The next step you do should be asking Cloudflare's customer service to inspect this. You can also publicly ask them on whatever social networks people use for customer support and vendor embarrassment these days.

While it is still entirely possible that this is due to a third party system or rogue/malicious actor, this is almost definitely caused by the Cloudflare systems.

I keep saying "Cloudflare", because they have been the cause of so many issues here due to their misinformation and misdirection. If you are having any sort of question or concern with a domain on Cloudflare, they absolutely need to be your primary point for inquiry. They are not just controlling your traffic, but also your DNS.

Option A) This is a legit certificate that Cloudflare has not properly informed you about.

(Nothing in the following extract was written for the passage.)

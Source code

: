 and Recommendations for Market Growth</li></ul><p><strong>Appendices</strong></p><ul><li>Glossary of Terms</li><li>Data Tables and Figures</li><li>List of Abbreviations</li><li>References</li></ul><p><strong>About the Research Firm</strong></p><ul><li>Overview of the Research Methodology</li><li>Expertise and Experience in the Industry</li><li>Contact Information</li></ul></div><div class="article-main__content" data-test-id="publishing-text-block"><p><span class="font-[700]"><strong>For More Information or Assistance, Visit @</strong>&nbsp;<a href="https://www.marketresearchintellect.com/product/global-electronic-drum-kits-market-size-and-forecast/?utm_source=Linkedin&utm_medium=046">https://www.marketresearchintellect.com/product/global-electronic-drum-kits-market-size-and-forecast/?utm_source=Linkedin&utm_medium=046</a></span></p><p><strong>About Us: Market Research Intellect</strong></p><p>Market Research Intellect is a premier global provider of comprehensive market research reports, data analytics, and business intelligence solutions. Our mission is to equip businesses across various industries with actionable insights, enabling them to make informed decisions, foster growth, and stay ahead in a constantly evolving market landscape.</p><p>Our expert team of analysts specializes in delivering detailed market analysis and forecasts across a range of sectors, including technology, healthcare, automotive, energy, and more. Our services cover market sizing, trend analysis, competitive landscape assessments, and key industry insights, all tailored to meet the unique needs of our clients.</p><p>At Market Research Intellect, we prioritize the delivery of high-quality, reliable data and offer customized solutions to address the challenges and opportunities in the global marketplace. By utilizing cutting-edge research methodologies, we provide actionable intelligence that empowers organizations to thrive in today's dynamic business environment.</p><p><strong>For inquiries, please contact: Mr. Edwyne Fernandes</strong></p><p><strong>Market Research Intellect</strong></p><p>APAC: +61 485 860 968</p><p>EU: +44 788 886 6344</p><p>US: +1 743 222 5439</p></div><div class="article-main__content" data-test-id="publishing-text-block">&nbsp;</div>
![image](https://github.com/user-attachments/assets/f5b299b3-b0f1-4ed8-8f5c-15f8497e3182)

Option B) If this is a rogue certificate, Cloudflare controls both your DNS records and web traffic. The certificate was either issued because a rogue actor can manipulate your CF account, or has root access to the webserver your CF account points to. If your server is not compromised, the breech would have to be on the DNS/HTTP traffic that cloudflare controls.

Going beyond what @petercooperjr noted (only a subset of requests are from ACME and/or have an IP), the transparency logs just track the certificates – not the metadata about the certificate issuance. While I agree that would be a very useful addition, it does come along with both a large set of concerns and would be a fundamental shift to what these systems track and how they operate. Stashing some of this metadata into a certificate would help mitigate some of this, but we still have larger filesizes on the certificates, which brings up other concerns.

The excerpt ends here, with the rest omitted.